Leaps and Bounds

December 1, 2012, Department, by Danielle Taylor

Majestic views of the Rocky Mountains and a welcoming community feel were just a few of the reasons Erie, Colorado's population has shot up so dramatically in the past two decades. Municipality: City of Erie, Colorado
Population: 18,505
Year Agency Founded: 2007
Annual Operating Budget: $4,744,544
Agency Head: Jill Wait, Parks & Recreation Director

Essential Information: One recreation and community center, 198 acres of developed parkland, one 41-acre community park, nine neighborhood parks, 600 acres of open space, 33 miles of trails, one skatepark, one outdoor spraypad, one inline skating rink, one cultural/historical site, 11 picnic areas, 20 athletic fields, 12 playgrounds, two reservoirs with fishing access, one sand volleyball court, one cemetery, one concessions facility.

Growth Spurt:
The past two decades have been an exciting period of change for Erie, Colorado, and its newly founded parks and recreation department has done an admirable job of keeping up. Erie’s 1990 population of 1,258 had remained relatively stable for several decades, but when new housing developments were built to accommodate the influx of suburbanites from the nearby cities of Denver and Boulder, the population shot up to nearly 6,300 by 2000 and more than 18,000 by 2010.

“Prior to 2000, streets in downtown Erie weren’t even paved!” says Parks and Recreation Director Jill Wait. “These new residents were crying out for places to play—parks, trails, playgrounds, open spaces, ball fields, and a community/senior center.” In 2006, voters approved a $16.8 million bond initiative to build a community center, and the new Department of Parks and Recreation was formed in May 2007.

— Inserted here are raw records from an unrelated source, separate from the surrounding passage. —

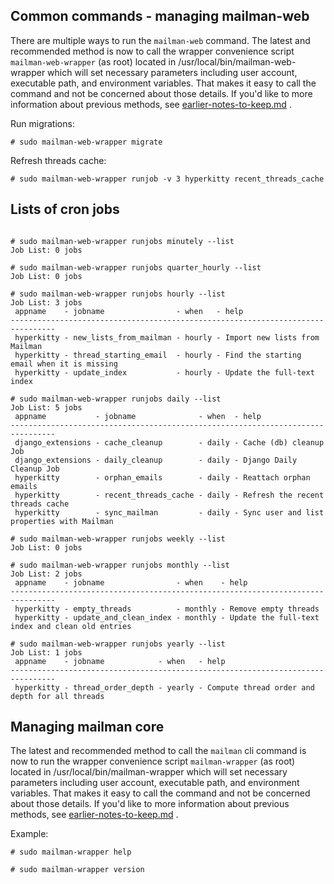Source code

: 
## Common commands - managing mailman-web  

There are multiple ways to run the `mailman-web` command. The latest and recommended method is now to call the wrapper convenience script `mailman-web-wrapper` (as root) located in /usr/local/bin/mailman-web-wrapper which will set necessary parameters including user account, executable path, and environment variables. That makes it easy to call the command and not be concerned about those details. If you'd like to more information about previous methods, see [earlier-notes-to-keep.md](earlier-notes-to-keep.md) .

Run migrations:  

```
# sudo mailman-web-wrapper migrate
```

Refresh threads cache:  

```
# sudo mailman-web-wrapper runjob -v 3 hyperkitty recent_threads_cache
```

## Lists of cron jobs

```

# sudo mailman-web-wrapper runjobs minutely --list
Job List: 0 jobs

# sudo mailman-web-wrapper runjobs quarter_hourly --list
Job List: 0 jobs

# sudo mailman-web-wrapper runjobs hourly --list
Job List: 3 jobs
 appname    - jobname                - when   - help
--------------------------------------------------------------------------------
 hyperkitty - new_lists_from_mailman - hourly - Import new lists from Mailman
 hyperkitty - thread_starting_email  - hourly - Find the starting email when it is missing
 hyperkitty - update_index           - hourly - Update the full-text index

# sudo mailman-web-wrapper runjobs daily --list
Job List: 5 jobs
 appname           - jobname              - when  - help
--------------------------------------------------------------------------------
 django_extensions - cache_cleanup        - daily - Cache (db) cleanup Job
 django_extensions - daily_cleanup        - daily - Django Daily Cleanup Job
 hyperkitty        - orphan_emails        - daily - Reattach orphan emails
 hyperkitty        - recent_threads_cache - daily - Refresh the recent threads cache
 hyperkitty        - sync_mailman         - daily - Sync user and list properties with Mailman

# sudo mailman-web-wrapper runjobs weekly --list
Job List: 0 jobs

# sudo mailman-web-wrapper runjobs monthly --list
Job List: 2 jobs
 appname    - jobname                - when    - help
--------------------------------------------------------------------------------
 hyperkitty - empty_threads          - monthly - Remove empty threads
 hyperkitty - update_and_clean_index - monthly - Update the full-text index and clean old entries

# sudo mailman-web-wrapper runjobs yearly --list
Job List: 1 jobs
 appname    - jobname            - when   - help
--------------------------------------------------------------------------------
 hyperkitty - thread_order_depth - yearly - Compute thread order and depth for all threads

```

## Managing mailman core

The latest and recommended method to call the `mailman` cli command is now to run the wrapper convenience script `mailman-wrapper` (as root) located in /usr/local/bin/mailman-wrapper which will set necessary parameters including user account, executable path, and environment variables. That makes it easy to call the command and not be concerned about those details. If you'd like to more information about previous methods, see [earlier-notes-to-keep.md](earlier-notes-to-keep.md) .

Example:

```
# sudo mailman-wrapper help

# sudo mailman-wrapper version
```

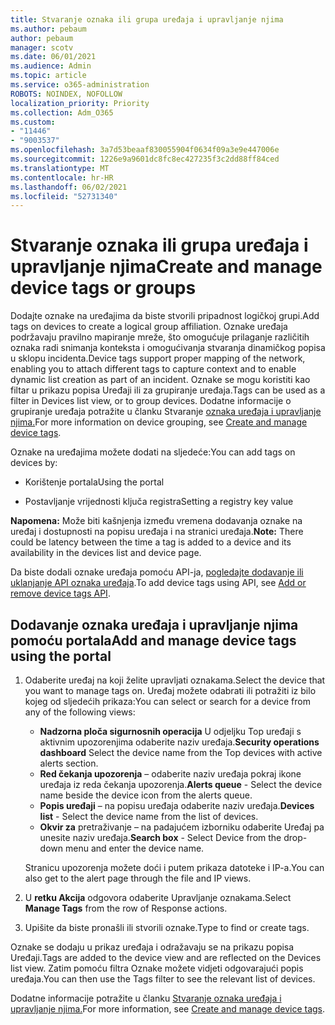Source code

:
 ```yaml
---
title: Stvaranje oznaka ili grupa uređaja i upravljanje njima
ms.author: pebaum
author: pebaum
manager: scotv
ms.date: 06/01/2021
ms.audience: Admin
ms.topic: article
ms.service: o365-administration
ROBOTS: NOINDEX, NOFOLLOW
localization_priority: Priority
ms.collection: Adm_O365
ms.custom:
- "11446"
- "9003537"
ms.openlocfilehash: 3a7d53beaaf830055904f0634f09a3e9e447006e
ms.sourcegitcommit: 1226e9a9601dc8fc8ec427235f3c2dd88ff84ced
ms.translationtype: MT
ms.contentlocale: hr-HR
ms.lasthandoff: 06/02/2021
ms.locfileid: "52731340"
---
```

# <a name="create-and-manage-device-tags-or-groups"></a><span data-ttu-id="6002e-102">Stvaranje oznaka ili grupa uređaja i upravljanje njima</span><span class="sxs-lookup"><span data-stu-id="6002e-102">Create and manage device tags or groups</span></span>

<span data-ttu-id="6002e-103">Dodajte oznake na uređajima da biste stvorili pripadnost logičkoj grupi.</span><span class="sxs-lookup"><span data-stu-id="6002e-103">Add tags on devices to create a logical group affiliation.</span></span> <span data-ttu-id="6002e-104">Oznake uređaja podržavaju pravilno mapiranje mreže, što omogućuje prilaganje različitih oznaka radi snimanja konteksta i omogućivanja stvaranja dinamičkog popisa u sklopu incidenta.</span><span class="sxs-lookup"><span data-stu-id="6002e-104">Device tags support proper mapping of the network, enabling you to attach different tags to capture context and to enable dynamic list creation as part of an incident.</span></span> <span data-ttu-id="6002e-105">Oznake se mogu koristiti kao filtar u prikazu popisa Uređaji ili za grupiranje uređaja.</span><span class="sxs-lookup"><span data-stu-id="6002e-105">Tags can be used as a filter in Devices list view, or to group devices.</span></span> <span data-ttu-id="6002e-106">Dodatne informacije o grupiranje uređaja potražite u članku Stvaranje [oznaka uređaja i upravljanje njima.](/microsoft-365/security/defender-endpoint/machine-tags)</span><span class="sxs-lookup"><span data-stu-id="6002e-106">For more information on device grouping, see [Create and manage device tags](/microsoft-365/security/defender-endpoint/machine-tags).</span></span>

<span data-ttu-id="6002e-107">Oznake na uređajima možete dodati na sljedeće:</span><span class="sxs-lookup"><span data-stu-id="6002e-107">You can add tags on devices by:</span></span>

- <span data-ttu-id="6002e-108">Korištenje portala</span><span class="sxs-lookup"><span data-stu-id="6002e-108">Using the portal</span></span>

- <span data-ttu-id="6002e-109">Postavljanje vrijednosti ključa registra</span><span class="sxs-lookup"><span data-stu-id="6002e-109">Setting a registry key value</span></span>
 
<span data-ttu-id="6002e-110">**Napomena:** Može biti kašnjenja između vremena dodavanja oznake na uređaj i dostupnosti na popisu uređaja i na stranici uređaja.</span><span class="sxs-lookup"><span data-stu-id="6002e-110">**Note:** There could be latency between the time a tag is added to a device and its availability in the devices list and device page.</span></span>

<span data-ttu-id="6002e-111">Da biste dodali oznake uređaja pomoću API-ja, [pogledajte dodavanje ili uklanjanje API oznaka uređaja](/microsoft-365/security/defender-endpoint/add-or-remove-machine-tags).</span><span class="sxs-lookup"><span data-stu-id="6002e-111">To add device tags using API, see [Add or remove device tags API](/microsoft-365/security/defender-endpoint/add-or-remove-machine-tags).</span></span>

## <a name="add-and-manage-device-tags-using-the-portal"></a><span data-ttu-id="6002e-112">Dodavanje oznaka uređaja i upravljanje njima pomoću portala</span><span class="sxs-lookup"><span data-stu-id="6002e-112">Add and manage device tags using the portal</span></span>

1. <span data-ttu-id="6002e-113">Odaberite uređaj na koji želite upravljati oznakama.</span><span class="sxs-lookup"><span data-stu-id="6002e-113">Select the device that you want to manage tags on.</span></span> <span data-ttu-id="6002e-114">Uređaj možete odabrati ili potražiti iz bilo kojeg od sljedećih prikaza:</span><span class="sxs-lookup"><span data-stu-id="6002e-114">You can select or search for a device from any of the following views:</span></span>

    - <span data-ttu-id="6002e-115">**Nadzorna ploča sigurnosnih operacija** U odjeljku Top uređaji s aktivnim upozorenjima odaberite naziv uređaja.</span><span class="sxs-lookup"><span data-stu-id="6002e-115">**Security operations dashboard** Select the device name from the Top devices with active alerts section.</span></span>
    - <span data-ttu-id="6002e-116">**Red čekanja upozorenja** – odaberite naziv uređaja pokraj ikone uređaja iz reda čekanja upozorenja.</span><span class="sxs-lookup"><span data-stu-id="6002e-116">**Alerts queue** - Select the device name beside the device icon from the alerts queue.</span></span>
    - <span data-ttu-id="6002e-117">**Popis uređaji** – na popisu uređaja odaberite naziv uređaja.</span><span class="sxs-lookup"><span data-stu-id="6002e-117">**Devices list** - Select the device name from the list of devices.</span></span>
    - <span data-ttu-id="6002e-118">**Okvir za** pretraživanje – na padajućem izborniku odaberite Uređaj pa unesite naziv uređaja.</span><span class="sxs-lookup"><span data-stu-id="6002e-118">**Search box** - Select Device from the drop-down menu and enter the device name.</span></span>

    <span data-ttu-id="6002e-119">Stranicu upozorenja možete doći i putem prikaza datoteke i IP-a.</span><span class="sxs-lookup"><span data-stu-id="6002e-119">You can also get to the alert page through the file and IP views.</span></span>

1. <span data-ttu-id="6002e-120">U **retku Akcija** odgovora odaberite Upravljanje oznakama.</span><span class="sxs-lookup"><span data-stu-id="6002e-120">Select **Manage Tags** from the row of Response actions.</span></span>

1. <span data-ttu-id="6002e-121">Upišite da biste pronašli ili stvorili oznake.</span><span class="sxs-lookup"><span data-stu-id="6002e-121">Type to find or create tags.</span></span>

<span data-ttu-id="6002e-122">Oznake se dodaju u prikaz uređaja i odražavaju se na prikazu popisa Uređaji.</span><span class="sxs-lookup"><span data-stu-id="6002e-122">Tags are added to the device view and are reflected on the Devices list view.</span></span> <span data-ttu-id="6002e-123">Zatim pomoću filtra Oznake možete vidjeti odgovarajući popis uređaja.</span><span class="sxs-lookup"><span data-stu-id="6002e-123">You can then use the Tags filter to see the relevant list of devices.</span></span>

<span data-ttu-id="6002e-124">Dodatne informacije potražite u članku [Stvaranje oznaka uređaja i upravljanje njima.](/microsoft-365/security/defender-endpoint/machine-tags)</span><span class="sxs-lookup"><span data-stu-id="6002e-124">For more information, see [Create and manage device tags](/microsoft-365/security/defender-endpoint/machine-tags).</span></span>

Since then, Erie Parks and Recreation has grown from a staff of 12 to a dedicated corps of 29 full-time staff and 161 part-time and seasonal staff, augmented by nearly 10,000 volunteer hours each year. And this agency’s staffers aren’t satisfied with simply providing the basics—they’re committed to offering exciting, innovative opportunities for recreation and play. One example is the Erie Community Skatepark, scheduled to open this month, which will be the first public Street League-Certified Skatepark in the world. Other offerings include a wide variety of non-traditional fitness programs, including TRX Suspension Training and Nia, and hugely popular community events, like the Great Erie Outdoor Adventure, a community-wide campout that drew 689 overnight campers in 2012.

A defining measure of the department’s success is its recent CAPRA accreditation, which the agency was awarded at the 2012 NRPA Congress and Exposition. CAPRA, the Commission for Accreditation of Park and Recreation Agencies, recognizes park and recreation agencies for excellence in operations and service through an extensive process that evaluates an agency’s compliance with the 144 standards for national accreditation. Erie passed with flying colors, achieving a rare 100-percent compliance rate. The agency was also recognized as a finalist for the 2012 National Gold Medal for Excellence in Park and Recreation Management at the 2012 Congress.

Erie has achieved a lot in only five years of existence, but the department sees this as just the beginning.

“Earlier this year, Erie voters approved a 10-year extension to the trails and natural areas property tax by an overwhelming majority (75 percent to 25 percent)—further evidence that parks and recreation amenities and services in Erie are essential to our residents’ quality of life,” Wait says. “Team Erie is committed to our vision: Erie is a community where everyone participates in recreational experiences that engage, inspire, and enrich lives.”